(Your instructions): The records below are to be repeated exactly, and their pictures left out.

(Material provided):

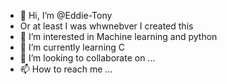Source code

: - 👋 Hi, I’m @Eddie-Tony
- Or at least I was whwnebver I created this
- 👀 I’m interested in Machine learning and python
- 🌱 I’m currently learning C
- 💞️ I’m looking to collaborate on ...
- 📫 How to reach me ...

<!---
Eddie-Tony/Eddie-Tony is a ✨ special ✨ repository because its `README.md` (this file) appears on your GitHub profile.
You can click the Preview link to take a look at your changes.
--->
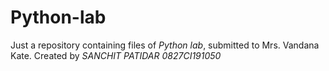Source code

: # Python-lab
Just a repository containing files of *_Python lab_*, submitted to Mrs. Vandana Kate.
Created by *SANCHIT PATIDAR* _0827CI191050_
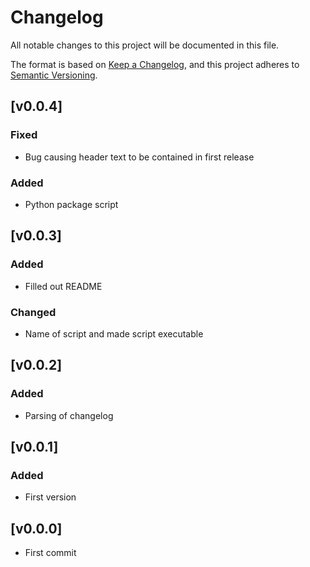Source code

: # Changelog
All notable changes to this project will be documented in this file.

The format is based on [Keep a Changelog](https://keepachangelog.com/en/1.0.0/),
and this project adheres to [Semantic Versioning](https://semver.org/spec/v2.0.0.html).

## [v0.0.4]
### Fixed
- Bug causing header text to be contained in first release
### Added
- Python package script

## [v0.0.3]
### Added
- Filled out README
### Changed
- Name of script and made script executable

## [v0.0.2]
### Added
- Parsing of changelog

## [v0.0.1]
### Added
- First version

## [v0.0.0]
- First commit
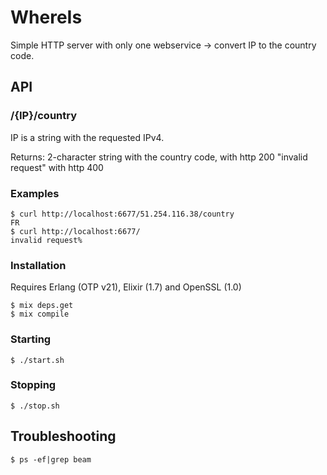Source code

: # WhereIs

Simple HTTP server with only one webservice -> convert IP to the country code.

## API

### /{IP}/country

IP is a string with the requested IPv4.

Returns:
  2-character string with the country code, with http 200
  "invalid request" with http 400

### Examples

    $ curl http://localhost:6677/51.254.116.38/country
    FR
    $ curl http://localhost:6677/
    invalid request%

### Installation

Requires Erlang (OTP v21), Elixir (1.7) and OpenSSL (1.0)

    $ mix deps.get
    $ mix compile

### Starting

    $ ./start.sh

### Stopping

    $ ./stop.sh

## Troubleshooting

    $ ps -ef|grep beam
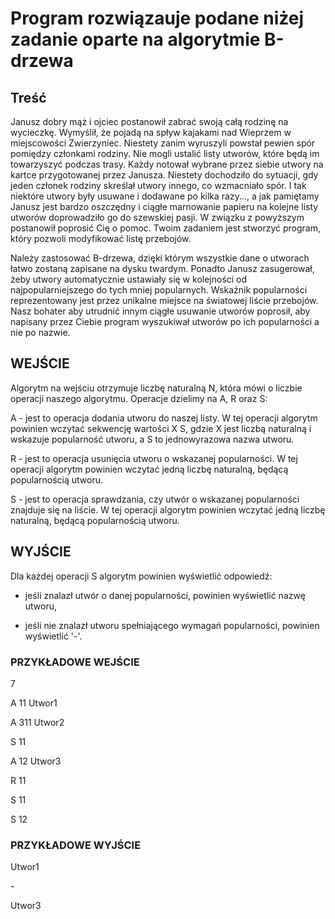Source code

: # Program rozwiązauje podane niżej zadanie oparte na algorytmie B-drzewa

## Treść
Janusz dobry mąż i ojciec postanowił zabrać swoją całą rodzinę na wycieczkę. Wymyślił, że pojadą na spływ kajakami nad Wieprzem w miejscowości Zwierzyniec. Niestety zanim wyruszyli powstał pewien spór pomiędzy członkami rodziny. Nie mogli ustalić listy utworów, które będą im towarzyszyć podczas trasy. Każdy notował wybrane przez siebie utwory na kartce przygotowanej przez Janusza. Niestety dochodziło do sytuacji, gdy jeden członek rodziny skreślał utwory innego, co wzmacniało spór. I tak niektóre utwory były usuwane i dodawane po kilka razy..., a jak pamiętamy Janusz jest bardzo oszczędny i ciągłe marnowanie papieru na kolejne listy utworów doprowadziło go do szewskiej pasji. W związku z powyższym postanowił poprosić Cię o pomoc. Twoim zadaniem jest stworzyć program, który pozwoli modyfikować listę przebojów.

Należy zastosować B-drzewa, dzięki którym wszystkie dane o utworach łatwo zostaną zapisane na dysku twardym. Ponadto Janusz zasugerował, żeby utwory automatycznie ustawiały się w kolejności od najpopularniejszego do tych mniej popularnych. Wskaźnik popularności reprezentowany jest przez unikalne miejsce na światowej liście przebojów. Nasz bohater aby utrudnić innym ciągłe usuwanie utworów poprosił, aby napisany przez Ciebie program wyszukiwał utworów po ich popularności a nie po nazwie.

## WEJŚCIE

Algorytm na wejściu otrzymuje liczbę naturalną N, która mówi o liczbie operacji naszego algorytmu. Operacje dzielimy na A, R oraz S:

A - jest to operacja dodania utworu do naszej listy. W tej operacji algorytm powinien wczytać sekwencję wartości X S, gdzie X jest liczbą naturalną i wskazuje popularność utworu, a S to jednowyrazowa nazwa utworu.

R - jest to operacja usunięcia utworu o wskazanej popularności. W tej operacji algorytm powinien wczytać jedną liczbę naturalną, będącą popularnością utworu.

S - jest to operacja sprawdzania, czy utwór o wskazanej popularności znajduje się na liście. W tej operacji algorytm powinien wczytać jedną liczbę naturalną, będącą popularnością utworu.

## WYJŚCIE

Dla każdej operacji S algorytm powinien wyświetlić odpowiedź:

- jeśli znalazł utwór o danej popularności, powinien wyświetlić nazwę utworu,

- jeśli nie znalazł utworu spełniającego wymagań popularności, powinien wyświetlić '-'.

### PRZYKŁADOWE WEJŚCIE

7

A 11 Utwor1

A 311 Utwor2

S 11

A 12 Utwor3

R 11

S 11

S 12

### PRZYKŁADOWE WYJŚCIE
Utwor1

\-

Utwor3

(Your response):
Source code

: - 👋 Hi, I’m @Eddie-Tony
- Or at least I was whwnebver I created this
- 👀 I’m interested in Machine learning and python
- 🌱 I’m currently learning C
- 💞️ I’m looking to collaborate on ...
- 📫 How to reach me ...

<!---
Eddie-Tony/Eddie-Tony is a ✨ special ✨ repository because its `README.md` (this file) appears on your GitHub profile.
You can click the Preview link to take a look at your changes.
--->
Source code

: # Python-lab
Just a repository containing files of *_Python lab_*, submitted to Mrs. Vandana Kate.
Created by *SANCHIT PATIDAR* _0827CI191050_
Source code

: # Changelog
All notable changes to this project will be documented in this file.

The format is based on [Keep a Changelog](https://keepachangelog.com/en/1.0.0/),
and this project adheres to [Semantic Versioning](https://semver.org/spec/v2.0.0.html).

## [v0.0.4]
### Fixed
- Bug causing header text to be contained in first release
### Added
- Python package script

## [v0.0.3]
### Added
- Filled out README
### Changed
- Name of script and made script executable

## [v0.0.2]
### Added
- Parsing of changelog

## [v0.0.1]
### Added
- First version

## [v0.0.0]
- First commit
Source code

: # WhereIs

Simple HTTP server with only one webservice -> convert IP to the country code.

## API

### /{IP}/country

IP is a string with the requested IPv4.

Returns:
  2-character string with the country code, with http 200
  "invalid request" with http 400

### Examples

    $ curl http://localhost:6677/51.254.116.38/country
    FR
    $ curl http://localhost:6677/
    invalid request%

### Installation

Requires Erlang (OTP v21), Elixir (1.7) and OpenSSL (1.0)

    $ mix deps.get
    $ mix compile

### Starting

    $ ./start.sh

### Stopping

    $ ./stop.sh

## Troubleshooting

    $ ps -ef|grep beam
Source code

: # Program rozwiązauje podane niżej zadanie oparte na algorytmie B-drzewa

## Treść
Janusz dobry mąż i ojciec postanowił zabrać swoją całą rodzinę na wycieczkę. Wymyślił, że pojadą na spływ kajakami nad Wieprzem w miejscowości Zwierzyniec. Niestety zanim wyruszyli powstał pewien spór pomiędzy członkami rodziny. Nie mogli ustalić listy utworów, które będą im towarzyszyć podczas trasy. Każdy notował wybrane przez siebie utwory na kartce przygotowanej przez Janusza. Niestety dochodziło do sytuacji, gdy jeden członek rodziny skreślał utwory innego, co wzmacniało spór. I tak niektóre utwory były usuwane i dodawane po kilka razy..., a jak pamiętamy Janusz jest bardzo oszczędny i ciągłe marnowanie papieru na kolejne listy utworów doprowadziło go do szewskiej pasji. W związku z powyższym postanowił poprosić Cię o pomoc. Twoim zadaniem jest stworzyć program, który pozwoli modyfikować listę przebojów.

Należy zastosować B-drzewa, dzięki którym wszystkie dane o utworach łatwo zostaną zapisane na dysku twardym. Ponadto Janusz zasugerował, żeby utwory automatycznie ustawiały się w kolejności od najpopularniejszego do tych mniej popularnych. Wskaźnik popularności reprezentowany jest przez unikalne miejsce na światowej liście przebojów. Nasz bohater aby utrudnić innym ciągłe usuwanie utworów poprosił, aby napisany przez Ciebie program wyszukiwał utworów po ich popularności a nie po nazwie.

## WEJŚCIE

Algorytm na wejściu otrzymuje liczbę naturalną N, która mówi o liczbie operacji naszego algorytmu. Operacje dzielimy na A, R oraz S:

A - jest to operacja dodania utworu do naszej listy. W tej operacji algorytm powinien wczytać sekwencję wartości X S, gdzie X jest liczbą naturalną i wskazuje popularność utworu, a S to jednowyrazowa nazwa utworu.

R - jest to operacja usunięcia utworu o wskazanej popularności. W tej operacji algorytm powinien wczytać jedną liczbę naturalną, będącą popularnością utworu.

S - jest to operacja sprawdzania, czy utwór o wskazanej popularności znajduje się na liście. W tej operacji algorytm powinien wczytać jedną liczbę naturalną, będącą popularnością utworu.

## WYJŚCIE

Dla każdej operacji S algorytm powinien wyświetlić odpowiedź:

- jeśli znalazł utwór o danej popularności, powinien wyświetlić nazwę utworu,

- jeśli nie znalazł utworu spełniającego wymagań popularności, powinien wyświetlić '-'.

### PRZYKŁADOWE WEJŚCIE

7

A 11 Utwor1

A 311 Utwor2

S 11

A 12 Utwor3

R 11

S 11

S 12

### PRZYKŁADOWE WYJŚCIE
Utwor1

\-

Utwor3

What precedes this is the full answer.